Stefan Beller <sbeller@google.com> writes:

> diff --git a/refs.c b/refs.c
> index 4f495bd..7ce7b97 100644
> --- a/refs.c
> +++ b/refs.c
> @@ -3041,6 +3041,13 @@ static int write_ref_sha1(struct ref_lock *lock,
>  		errno = EINVAL;
>  		return -1;
>  	}
> +	if (lock->lk->fd == -1 && reopen_lock_file(lock->lk) == -1) {

Granted, we explicitly assign -1 to lk->fd when we know it is
closed, and the return value from reopen_lock_file() can come only
from the return value from open(2), which is defined to return -1
(i.e. not just any negative value) upon failure, but still, isn't it
customary to check with "< 0" rather than "== -1" for errors?

> +		int save_errno = errno;
> +		error("Couldn't reopen %s", lock->lk->filename.buf);

No need to change this line, but I noticed that we might want to do
something about the first one of the following two:

    $ git grep -e '[ 	]error(_*"[A-Z]' | wc -l
    146
    $ git grep -e '[ 	]error(_*"[a-z]' | wc -l
    390

> +		unlock_ref(lock);
> +		errno = save_errno;
> +		return -1;
> +	}

Is this the only place in the entire codebase where a lockfile,
which may have been closed to save number of open file descriptors,
needs to be reopened?  If I understand correctly, lockfile API is
not for sole use of refs (don't the index and the pack codepaths use
it, too?), so it may give us a better abstraction to have a helper
function in lockfile.[ch] that takes a lock object, i.e.

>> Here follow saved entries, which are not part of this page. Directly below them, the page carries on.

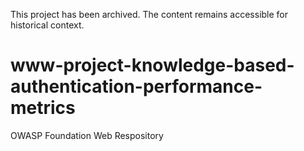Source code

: This project has been archived. The content remains accessible for historical context.

# www-project-knowledge-based-authentication-performance-metrics
OWASP Foundation Web Respository
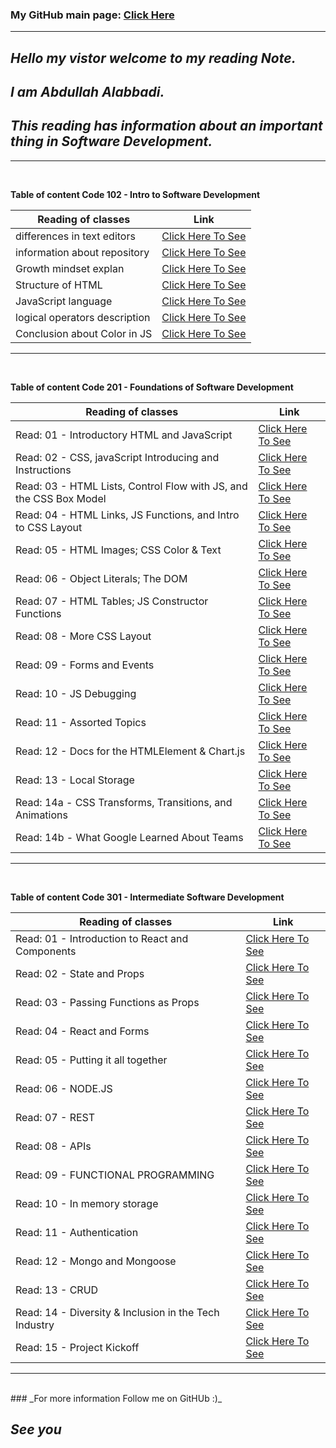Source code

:### My GitHub main page: [Click Here ](https://github.com/Abdullah-Alabbadi)

---

## _Hello my vistor welcome to my reading Note._

## _I am Abdullah Alabbadi._

## _This reading has information about an important thing in Software Development._

---

<br>

**Table of content Code 102 - Intro to Software Development**

| Reading of classes            | Link                           |
| ----------------------------- | ------------------------------ |
| differences in text editors   | [Click Here To See](Code102/read.md)  |
| information about repository  | [Click Here To See](Code102/read1.md) |
| Growth mindset explan         | [Click Here To See](Code102/read2.md) |
| Structure of HTML             | [Click Here To See](Code102/read3.md) |
| JavaScript language           | [Click Here To See](Code102/read4.md) |
| logical operators description | [Click Here To See](Code102/read5.md) |
| Conclusion about Color in JS  | [Click Here To See](Code102/read6.md) |

---

<br>

**Table of content Code 201 - Foundations of Software Development**

| Reading of classes                                                 | Link                               |
| ------------------------------------------------------------------ | ---------------------------------- |
| Read: 01 - Introductory HTML and JavaScript                        | [Click Here To See](Code201/class-01.md)  |
| Read: 02 - CSS, javaScript Introducing and Instructions            | [Click Here To See](Code201/class-02.md)  |
| Read: 03 - HTML Lists, Control Flow with JS, and the CSS Box Model | [Click Here To See](Code201/class-03.md)  |
| Read: 04 - HTML Links, JS Functions, and Intro to CSS Layout       | [Click Here To See](Code201/class-04.md)  |
| Read: 05 - HTML Images; CSS Color & Text                           | [Click Here To See](Code201/class-05.md)  |
| Read: 06 - Object Literals; The DOM                                | [Click Here To See](Code201/class-06.md)  |
| Read: 07 - HTML Tables; JS Constructor Functions                   | [Click Here To See](Code201/class-07.md)  |
| Read: 08 - More CSS Layout                                         | [Click Here To See](Code201/class-08.md)  |
| Read: 09 - Forms and Events                                        | [Click Here To See](Code201/class-09.md)  |
| Read: 10 - JS Debugging                                            | [Click Here To See](Code201/class-10.md)  |
| Read: 11 - Assorted Topics                                         | [Click Here To See](Code201/class-11.md)  |
| Read: 12 - Docs for the HTMLElement & Chart.js                     | [Click Here To See](Code201/class-12.md)  |
| Read: 13 - Local Storage                                           | [Click Here To See](Code201/class-13.md)  |
| Read: 14a - CSS Transforms, Transitions, and Animations            | [Click Here To See](Code201/class-14.md)  |
| Read: 14b - What Google Learned About Teams                        | [Click Here To See](Code201/class-14b.md) |

---

<br>

**Table of content Code 301 - Intermediate Software Development**

| Reading of classes                                    | Link                              |
| ----------------------------------------------------- | --------------------------------- |
| Read: 01 - Introduction to React and Components       | [Click Here To See](Code301/class-01.md) |
| Read: 02 - State and Props                            | [Click Here To See](Code301/class-02.md) |
| Read: 03 - Passing Functions as Props                 | [Click Here To See](Code301/class-03.md) |
| Read: 04 - React and Forms                            | [Click Here To See](Code301/class-04.md) |
| Read: 05 - Putting it all together                    | [Click Here To See](Code301/class-05.md) |
| Read: 06 - NODE.JS                                    | [Click Here To See](Code301/class-06.md) |
| Read: 07 - REST                                       | [Click Here To See](Code301/class-07.md) |
| Read: 08 - APIs                                       | [Click Here To See](Code301/class-08.md) |
| Read: 09 - FUNCTIONAL PROGRAMMING                     | [Click Here To See](Code301/class-09.md) |
| Read: 10 - In memory storage                          | [Click Here To See](Code301/class-10.md) |
| Read: 11 - Authentication                             | [Click Here To See](Code301/class-11.md) |
| Read: 12 - Mongo and Mongoose                         | [Click Here To See](Code301/class-12.md) |
| Read: 13 - CRUD                                       | [Click Here To See](Code301/class-13.md) |
| Read: 14 - Diversity & Inclusion in the Tech Industry | [Click Here To See](Code301/class-14.md) |
| Read: 15 - Project Kickoff                            | [Click Here To See](Code301/class-15.md) |

---

<br>
### _For more information Follow me on GitHUb :)_

<br>

## _See you_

	int make_lock_fd_valid(struct lock_file *lk)
        {
		if (lk->fd < 0 && reopen_lock_file(lk) < 0) {
			... error ...
                        return -1;
		}
                return 0;
	}

and to call it at this point, i.e.

	if (make_lock_fd_valid(lock->lk) < 0)
        	return -1;

perhaps?

> @@ -3733,6 +3741,20 @@ int ref_transaction_commit(struct ref_transaction *transaction,
>  		return 0;
>  	}
>  
> +	/*
> +	 * We need to open many files in a large transaction, so come up with
> +	 * a reasonable maximum. We still keep some spares for stdin/out and
> +	 * other open files. Experiments determined we need more fds when
> +	 * running inside our test suite than directly in the shell. It's
> +	 * unclear where these fds come from. 25 should be a reasonable large
> +	 * number though.
> +	 */

> +	remaining_fds = get_max_fd_limit();
> +	if (remaining_fds > 25)
> +		remaining_fds -= 25;
> +	else
> +		remaining_fds = 0;

Is the value of pack_open_fds visible from here? I am wondering if
we might want "scratch fds Git can use for its own use" accounting
so that the two subsystems can collectively say "it is still safe
to use one more fd and leave 25 for other people". With the code
structure proposed here, the pack reader can grab all but 25 fds,
which would leave the rest of Git including this code only 25,
and the value in remaining_fds would become totally meaningless.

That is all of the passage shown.